As a present my newly married older brother bought me the complete Stookie Stackhouse novels. They have recently been turned into the excellent TV show "True Blood" - which was written by the quite frankly fantastic Alan Ball (not the dead ginger footballer, someone else) he also wrote one of the best shows to come from America in the last ten years "Six Feet Under".

And since she was in it, and I appreciate her aesthetics qualities, here is a picture of Lauren Ambrose who was in "Six Feet Under".
Any way, back to the books. Written by Charline Harris, who looks like this:

Don't know why but I didn't think she would look like this. But she looks happy and she is at a signing and she is signing a book so I would imagine more than one person turned up. So she is popular.

I have just finished the first book, "Dead until Dark", all the titles have the word dead in them. As Vampires are dead. So they are based on a firm grasp of logic. I have to admit that I was sceptical about whether or not I would like these books. As I thought they were targeted firmly towards women. Like Twilight. But I have read it, as previously hinted, and it is really good. The characterisation is immersing, especially given the fact that it is a first person narrative. However, rather cleverly, Harris has given her protagonist - Sookie - mind reading abilities which allows the reader to temporarily to hijack their internal monologues. Which usually run as an italicised stream of consciousness.

The plot basically revolves around the romance between Sookie and a Vampire named Bill. Vampires came "out of the coffin" two years ago when the Japanese invented a synthetic blood which Vampires find as nutritious as human blood. And there is a killer on the loose. Not saying who it is, unless you have seen the show then you'll already know. So after Jason has killed three of four waitresses Bill fights him in a really exciting finale.

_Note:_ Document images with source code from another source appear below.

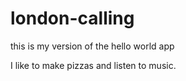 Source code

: # london-calling
this is my version of the hello world app

I like to make pizzas and listen to music.
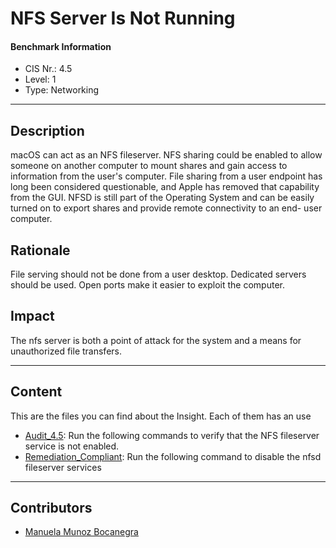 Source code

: # NFS Server Is Not Running
#### Benchmark Information
- CIS Nr.: 4.5
- Level: 1
- Type: Networking
------------------------
## Description

macOS can act as an NFS fileserver. NFS sharing could be enabled to allow someone on another computer to mount shares and gain access to information from the user's computer. File sharing from a user endpoint has long been considered questionable, and Apple has removed that capability from the GUI. NFSD is still part of the Operating System and can be easily turned on to export shares and provide remote connectivity to an end- user computer.


## Rationale

File serving should not be done from a user desktop. Dedicated servers should be used. Open ports make it easier to exploit the computer.

## Impact

The nfs server is both a point of attack for the system and a means for unauthorized file transfers.

---
## Content
This are the files you can find about the Insight. Each of them has an use 
* [Audit_4.5](https://github.com/apfelwerk/JamfProtectInsights/blob/main/NetworkingType/CIS_4.5_NFS%20Server%20Is%20Not%20Running/Audit_4.5.sh):  Run the following commands to verify that the NFS fileserver service is not enabled. 
* [Remediation_Compliant](https://github.com/apfelwerk/JamfProtectInsights/blob/main/NetworkingType/CIS_4.5_NFS%20Server%20Is%20Not%20Running/Remediation_Compliant.sh): Run the following command to disable the nfsd fileserver services
------------------------------------------------------------------------------------------------------------------------------------------------------------------------------------------------------------------------------------------------------------------------------------------------------------------------------
## Contributors
* [Manuela Munoz Bocanegra](https://github.com/manuelamunoz)



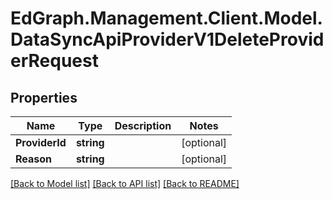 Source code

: # EdGraph.Management.Client.Model.DataSyncApiProviderV1DeleteProviderRequest

## Properties

Name | Type | Description | Notes
------------ | ------------- | ------------- | -------------
**ProviderId** | **string** |  | [optional] 
**Reason** | **string** |  | [optional] 

[[Back to Model list]](../README.md#documentation-for-models) [[Back to API list]](../README.md#documentation-for-api-endpoints) [[Back to README]](../README.md)

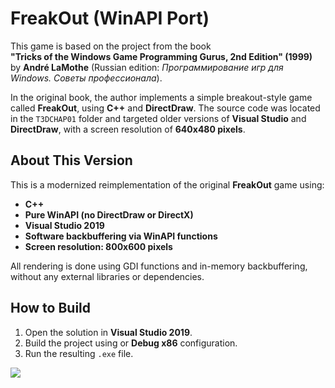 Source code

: # FreakOut (WinAPI Port)

This game is based on the project from the book  
**"Tricks of the Windows Game Programming Gurus, 2nd Edition" (1999)**  
by **André LaMothe** (Russian edition: _Программирование игр для Windows. Советы профессионала_).

In the original book, the author implements a simple breakout-style game called **FreakOut**, using **C++** and **DirectDraw**. The source code was located in the `T3DCHAP01` folder and targeted older versions of **Visual Studio** and **DirectDraw**, with a screen resolution of **640x480 pixels**.

## About This Version

This is a modernized reimplementation of the original **FreakOut** game using:

- **C++**
- **Pure WinAPI (no DirectDraw or DirectX)**
- **Visual Studio 2019**
- **Software backbuffering via WinAPI functions**
- **Screen resolution: 800x600 pixels**

All rendering is done using GDI functions and in-memory backbuffering, without any external libraries or dependencies.

## How to Build

1. Open the solution in **Visual Studio 2019**.
2. Build the project using or **Debug x86** configuration.
3. Run the resulting `.exe` file.

<img src="https://github.com/ed-kurlyak/freakout-remastered/blob/main/pics/freakout.png">
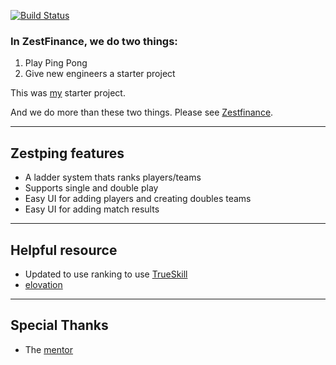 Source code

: [![Build Status](https://magnum.travis-ci.com/Katlean/ladder.png?token=FttFscsYxRPLrsy56PFR)](http://magnum.travis-ci.com/Katlean/ladder)

### In ZestFinance, we do two things:

1. Play Ping Pong
2. Give new engineers a starter project

This was [my](https://github.com/dvillarama) starter project.

And we do more than these two things.  Please see [Zestfinance](http://www.zestfinance.com).

---

## Zestping features
 * A ladder system thats ranks players/teams 
 * Supports single and double play
 * Easy UI for adding players and creating doubles teams
 * Easy UI for adding match results

---

## Helpful resource
 * Updated to use ranking to use [TrueSkill](git://github.com/saulabs/trueskill.git)
 * [elovation](https://github.com/drewolson/elovation)

---
## Special Thanks
 * The [mentor](https://github.com/fsproru)

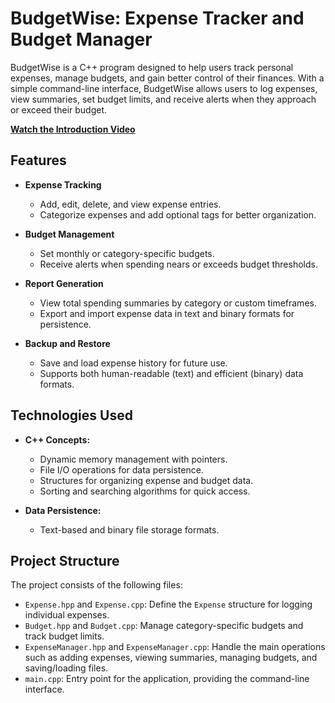 # BudgetWise: Expense Tracker and Budget Manager

BudgetWise is a C++ program designed to help users track personal expenses, manage budgets, and gain better control of their finances. With a simple command-line interface, BudgetWise allows users to log expenses, view summaries, set budget limits, and receive alerts when they approach or exceed their budget.

**[Watch the Introduction Video](https://drive.google.com/file/d/1XkPDVwkBrnUnEKUY6D7uFAqSRNrzidwN/view?usp=share_link)**

## Features

- **Expense Tracking**
  - Add, edit, delete, and view expense entries.
  - Categorize expenses and add optional tags for better organization.

- **Budget Management**
  - Set monthly or category-specific budgets.
  - Receive alerts when spending nears or exceeds budget thresholds.

- **Report Generation**
  - View total spending summaries by category or custom timeframes.
  - Export and import expense data in text and binary formats for persistence.

- **Backup and Restore**
  - Save and load expense history for future use.
  - Supports both human-readable (text) and efficient (binary) data formats.

## Technologies Used

- **C++ Concepts:**
  - Dynamic memory management with pointers.
  - File I/O operations for data persistence.
  - Structures for organizing expense and budget data.
  - Sorting and searching algorithms for quick access.

- **Data Persistence:**
  - Text-based and binary file storage formats.

## Project Structure

The project consists of the following files:

- `Expense.hpp` and `Expense.cpp`: Define the `Expense` structure for logging individual expenses.
- `Budget.hpp` and `Budget.cpp`: Manage category-specific budgets and track budget limits.
- `ExpenseManager.hpp` and `ExpenseManager.cpp`: Handle the main operations such as adding expenses, viewing summaries, managing budgets, and saving/loading files.
- `main.cpp`: Entry point for the application, providing the command-line interface.


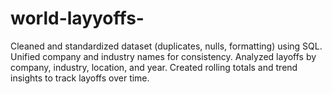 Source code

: # world-layyoffs-
Cleaned and standardized dataset (duplicates, nulls, formatting) using SQL.  Unified company and industry names for consistency.  Analyzed layoffs by company, industry, location, and year.  Created rolling totals and trend insights to track layoffs over time.
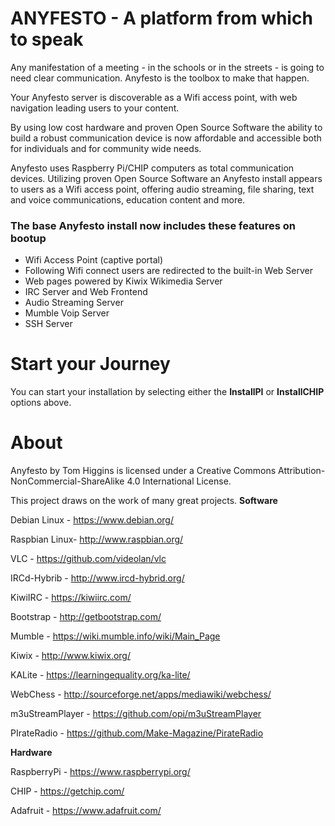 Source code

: # ANYFESTO - A platform from which to speak

Any manifestation of a meeting - in the schools or in the streets - is going to need clear communication. Anyfesto is the toolbox to make that happen.

Your Anyfesto server is discoverable as a Wifi access point, with web navigation leading users to your content.

By using low cost hardware and proven Open Source Software the ability to build a robust communication device is now affordable and accessible both for individuals and for community wide needs.

Anyfesto uses Raspberry Pi/CHIP computers as total communication devices. Utilizing proven Open Source Software an Anyfesto install appears to users as a Wifi access point, offering audio streaming, file sharing, text and voice communications, education content and more.

### The base Anyfesto install now includes these features on bootup

* Wifi Access Point (captive portal)
* Following Wifi connect users are redirected to the built-in Web Server
* Web pages powered by Kiwix Wikimedia Server
* IRC Server and Web Frontend
* Audio Streaming Server
* Mumble Voip Server
* SSH Server


# Start your Journey 

You can start your installation by selecting either the **InstallPI** or **InstallCHIP** options above.


# About

Anyfesto by Tom Higgins is licensed under a Creative Commons Attribution-NonCommercial-ShareAlike 4.0 International License.


This project draws on the work of many great projects.
**Software**

Debian Linux - https://www.debian.org/

Raspbian Linux-	http://www.raspbian.org/

VLC - 		https://github.com/videolan/vlc

IRCd-Hybrib - 	http://www.ircd-hybrid.org/

KiwiIRC - https://kiwiirc.com/

Bootstrap - http://getbootstrap.com/

Mumble - https://wiki.mumble.info/wiki/Main_Page

Kiwix - http://www.kiwix.org/

KALite - https://learningequality.org/ka-lite/

WebChess  - 	http://sourceforge.net/apps/mediawiki/webchess/

m3uStreamPlayer - https://github.com/opi/m3uStreamPlayer

PIrateRadio - 	https://github.com/Make-Magazine/PirateRadio

**Hardware**

RaspberryPi - https://www.raspberrypi.org/

CHIP - https://getchip.com/

Adafruit - https://www.adafruit.com/
 
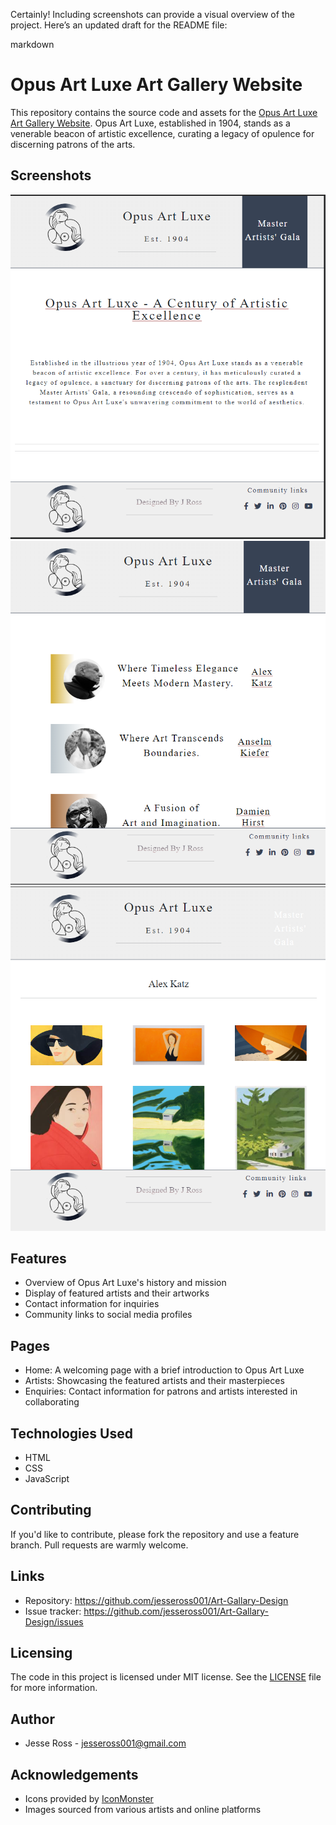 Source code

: Certainly! Including screenshots can provide a visual overview of the project. Here’s an updated draft for the README file:

markdown
# Opus Art Luxe Art Gallery Website

This repository contains the source code and assets for the [Opus Art Luxe Art Gallery Website](https://jesseross001.github.io/Art-Gallary-Design/). Opus Art Luxe, established in 1904, stands as a venerable beacon of artistic excellence, curating a legacy of opulence for discerning patrons of the arts.

## Screenshots
![Home Page](screenshots/home-page.png)
![Artists Page](screenshots/artists-page.png)
![Artists Gallery Page ](screenshots/example-gallery-page.png)

## Features
- Overview of Opus Art Luxe's history and mission
- Display of featured artists and their artworks
- Contact information for inquiries
- Community links to social media profiles

## Pages
- Home: A welcoming page with a brief introduction to Opus Art Luxe
- Artists: Showcasing the featured artists and their masterpieces
- Enquiries: Contact information for patrons and artists interested in collaborating

## Technologies Used
- HTML
- CSS
- JavaScript

## Contributing
If you'd like to contribute, please fork the repository and use a feature branch. Pull requests are warmly welcome.

## Links
- Repository: https://github.com/jesseross001/Art-Gallary-Design
- Issue tracker: https://github.com/jesseross001/Art-Gallary-Design/issues


## Licensing
The code in this project is licensed under MIT license. See the [LICENSE](LICENSE.md) file for more information.

## Author
- Jesse Ross - jesseross001@gmail.com

## Acknowledgements
- Icons provided by [IconMonster](http://iconmonstr.com/)
- Images sourced from various artists and online platforms
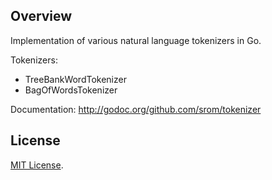 ## Overview

Implementation of various natural language tokenizers in Go.

Tokenizers:
 * TreeBankWordTokenizer
 * BagOfWordsTokenizer

Documentation: http://godoc.org/github.com/srom/tokenizer

## License

[MIT License](https://github.com/srom/xmlstream/blob/master/LICENSE).
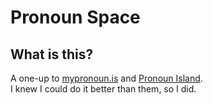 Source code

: # Pronoun Space
## What is this?
A one-up to [mypronoun.is](https://mypronoun.is) and [Pronoun Island](https://pronoun.is).\
I knew I could do it better than them, so I did.
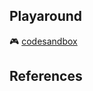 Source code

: ## Playaround

🎮 [codesandbox][codesandbox]


[codesandbox]: https://codesandbox.io/s/usecomponentwillunmount-g3yws0?file=/src/useComponentWillUnmount.js

## References

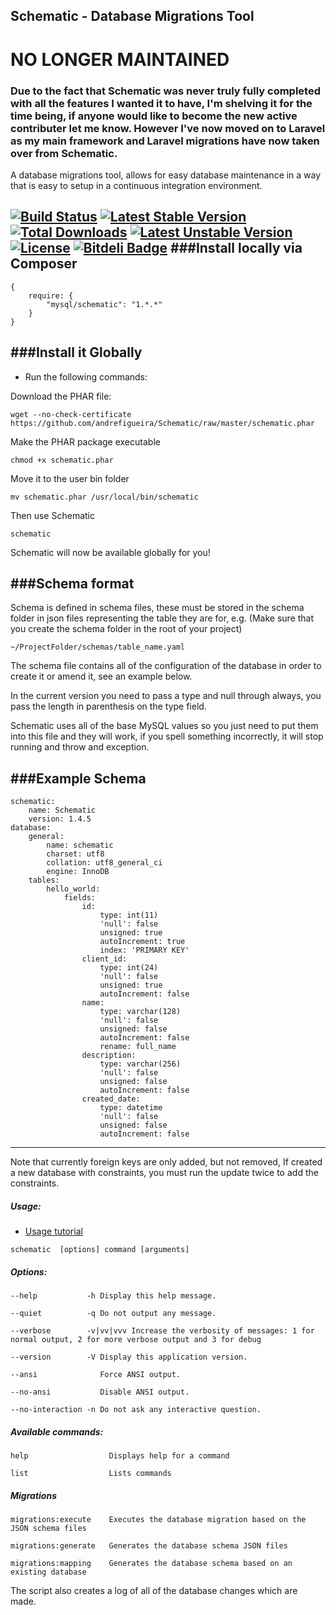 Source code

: ## Schematic - Database Migrations Tool

# NO LONGER MAINTAINED
### Due to the fact that Schematic was never truly fully completed with all the features I wanted it to have, I'm shelving it for the time being, if anyone would like to become the new active contributer let me know. However I've now moved on to Laravel as my main framework and Laravel migrations have now taken over from Schematic.

A database migrations tool, allows for easy database maintenance in a way that is easy to setup in a continuous integration environment.

[![Build Status](https://travis-ci.org/andrefigueira/Schematic.svg?branch=master)](https://travis-ci.org/andrefigueira/Schematic)
[![Latest Stable Version](https://poser.pugx.org/mysql/schematic/v/stable.svg)](https://packagist.org/packages/mysql/schematic) [![Total Downloads](https://poser.pugx.org/mysql/schematic/downloads.svg)](https://packagist.org/packages/mysql/schematic) [![Latest Unstable Version](https://poser.pugx.org/mysql/schematic/v/unstable.svg)](https://packagist.org/packages/mysql/schematic) [![License](https://poser.pugx.org/mysql/schematic/license.svg)](https://packagist.org/packages/mysql/schematic)
[![Bitdeli Badge](https://d2weczhvl823v0.cloudfront.net/andrefigueira/schematic/trend.png)](https://bitdeli.com/free "Bitdeli Badge")
###Install locally via Composer
---

    {
        require: {
            "mysql/schematic": "1.*.*"
        }
    }
    
###Install it Globally
---

- Run the following commands:

Download the PHAR file:

    wget --no-check-certificate https://github.com/andrefigueira/Schematic/raw/master/schematic.phar

Make the PHAR package executable

    chmod +x schematic.phar
    
Move it to the user bin folder
    
    mv schematic.phar /usr/local/bin/schematic
    
Then use Schematic

    schematic
    
Schematic will now be available globally for you!

###Schema format
---

Schema is defined in schema files, these must be stored in the schema folder in json files representing the table they are
for, e.g. (Make sure that you create the schema folder in the root of your project)

	~/ProjectFolder/schemas/table_name.yaml

The schema file contains all of the configuration of the database in order to create it or amend it, see an example below.

In the current version you need to pass a type and null through always, you pass the length in parenthesis on the type field.

Schematic uses all of the base MySQL values so you just need to put them into this file and they will work, if you spell something incorrectly, it
will stop running and throw and exception.

###Example Schema
---

    schematic:
        name: Schematic
        version: 1.4.5
    database:
        general:
            name: schematic
            charset: utf8
            collation: utf8_general_ci
            engine: InnoDB
        tables:
            hello_world:
                fields:
                    id:
                        type: int(11)
                        'null': false
                        unsigned: true
                        autoIncrement: true
                        index: 'PRIMARY KEY'
                    client_id:
                        type: int(24)
                        'null': false
                        unsigned: true
                        autoIncrement: false
                    name:
                        type: varchar(128)
                        'null': false
                        unsigned: false
                        autoIncrement: false
                        rename: full_name
                    description:
                        type: varchar(256)
                        'null': false
                        unsigned: false
                        autoIncrement: false
                    created_date:
                        type: datetime
                        'null': false
                        unsigned: false
                        autoIncrement: false


---

Note that currently foreign keys are only added, but not removed, If created a new database with constraints, you must run the update twice to add the constraints.

##### Usage:

- [Usage tutorial](https://www.youtube.com/watch?v=Y4hckSfzf4U)

`schematic  [options] command [arguments]`

##### Options:

  `--help           -h Display this help message.`
  
  `--quiet          -q Do not output any message.`
  
  `--verbose        -v|vv|vvv Increase the verbosity of messages: 1 for normal output, 2 for more verbose output and 3 for debug`
  
  `--version        -V Display this application version.`
  
  `--ansi              Force ANSI output.`
  
  `--no-ansi           Disable ANSI output.`
  
  `--no-interaction -n Do not ask any interactive question.`

##### Available commands:

  `help                  Displays help for a command`
  
  `list                  Lists commands`
  
##### Migrations

  `migrations:execute    Executes the database migration based on the JSON schema files`
  
  `migrations:generate   Generates the database schema JSON files`
  
  `migrations:mapping    Generates the database schema based on an existing database`

The script also creates a log of all of the database changes which are made.

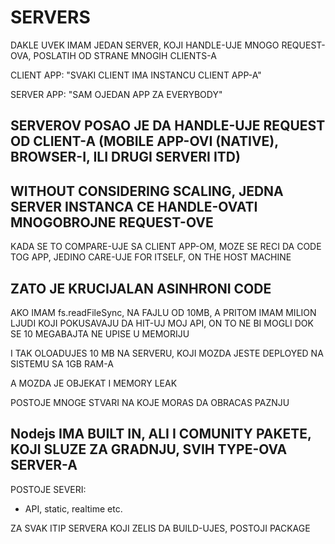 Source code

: # SERVERS

DAKLE UVEK IMAM JEDAN SERVER, KOJI HANDLE-UJE MNOGO REQUEST-OVA, POSLATIH OD STRANE MNOGIH CLIENTS-A

CLIENT APP: "SVAKI CLIENT IMA INSTANCU CLIENT APP-A"

SERVER APP: "SAM OJEDAN APP ZA EVERYBODY"

## SERVEROV POSAO JE DA HANDLE-UJE REQUEST OD CLIENT-A (MOBILE APP-OVI (NATIVE), BROWSER-I, ILI DRUGI SERVERI ITD)

## WITHOUT CONSIDERING SCALING, JEDNA SERVER INSTANCA CE HANDLE-OVATI MNOGOBROJNE REQUEST-OVE

KADA SE TO COMPARE-UJE SA CLIENT APP-OM, MOZE SE RECI DA CODE TOG APP, JEDINO CARE-UJE FOR ITSELF, ON THE HOST MACHINE

## ZATO JE KRUCIJALAN ASINHRONI CODE

AKO IMAM fs.readFileSync, NA FAJLU OD 10MB, A PRITOM IMAM MILION LJUDI KOJI POKUSAVAJU DA HIT-UJ MOJ API, ON TO NE BI MOGLI DOK SE 10 MEGABAJTA NE UPISE U MEMORIJU

I TAK OLOADUJES 10 MB NA SERVERU, KOJI MOZDA JESTE DEPLOYED NA SISTEMU SA 1GB RAM-A

A MOZDA JE OBJEKAT I MEMORY LEAK

POSTOJE MNOGE STVARI NA KOJE MORAS DA OBRACAS PAZNJU

## Nodejs IMA BUILT IN, ALI I COMUNITY PAKETE, KOJI SLUZE ZA GRADNJU, SVIH TYPE-OVA SERVER-A

POSTOJE SEVERI:

- API, static, realtime etc.

ZA SVAK ITIP SERVERA KOJI ZELIS DA BUILD-UJES, POSTOJI PACKAGE

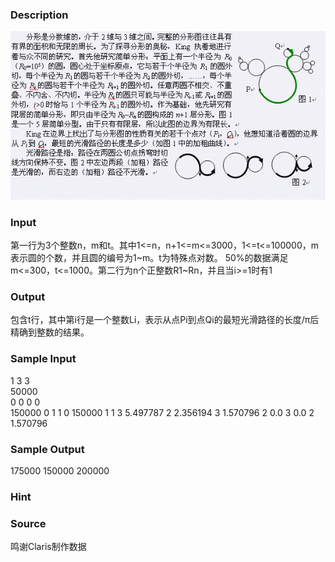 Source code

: 
### Description
![](/JudgeOnline/images/1204_1.jpg)
### Input
第一行为3个整数n，m和t。其中1<=n，n+1<=m<=3000，1<=t<=100000，m表示圆的个数，并且圆的编号为1~m。t为特殊点对数。 50%的数据满足m<=300，t<=1000。第二行为n个正整数R1~Rn，并且当i>=1时有1
### Output
包含t行，其中第i行是一个整数Li，表示从点Pi到点Qi的最短光滑路径的长度/π后精确到整数的结果。
### Sample Input
1 3 3                          
50000                         
0 0 0 0                       
150000 0 1 1
0 150000 1 1
3 5.497787 	  2 2.356194
3 1.570796 	  2 0.0
3 0.0         2 1.570796

### Sample Output
175000
150000
200000
### Hint

### Source
鸣谢Claris制作数据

But this got me thinking of the comparisons between this series and the other famous Vampire love story. Namely that piece of shite that is Twilight. Both feature lonely marginalised women in love with dangerous romantic type outsiders. But if Twilight is aimed at the teen market and is a way of making teenager stay celebate before marriage. You could argue that the Twilight series is such a success because it captured the Vampire zeitgeist and the lovers are, due to ones mortality, ultimately doomed. Like Romeo and Juliet they are meant to be opposites, like Peter and Katie they are divided by culture, but like these two they must be doomed. Now I have not read them so they may end up living forever together in a semi-detached in a suburb of a major town. Probably not.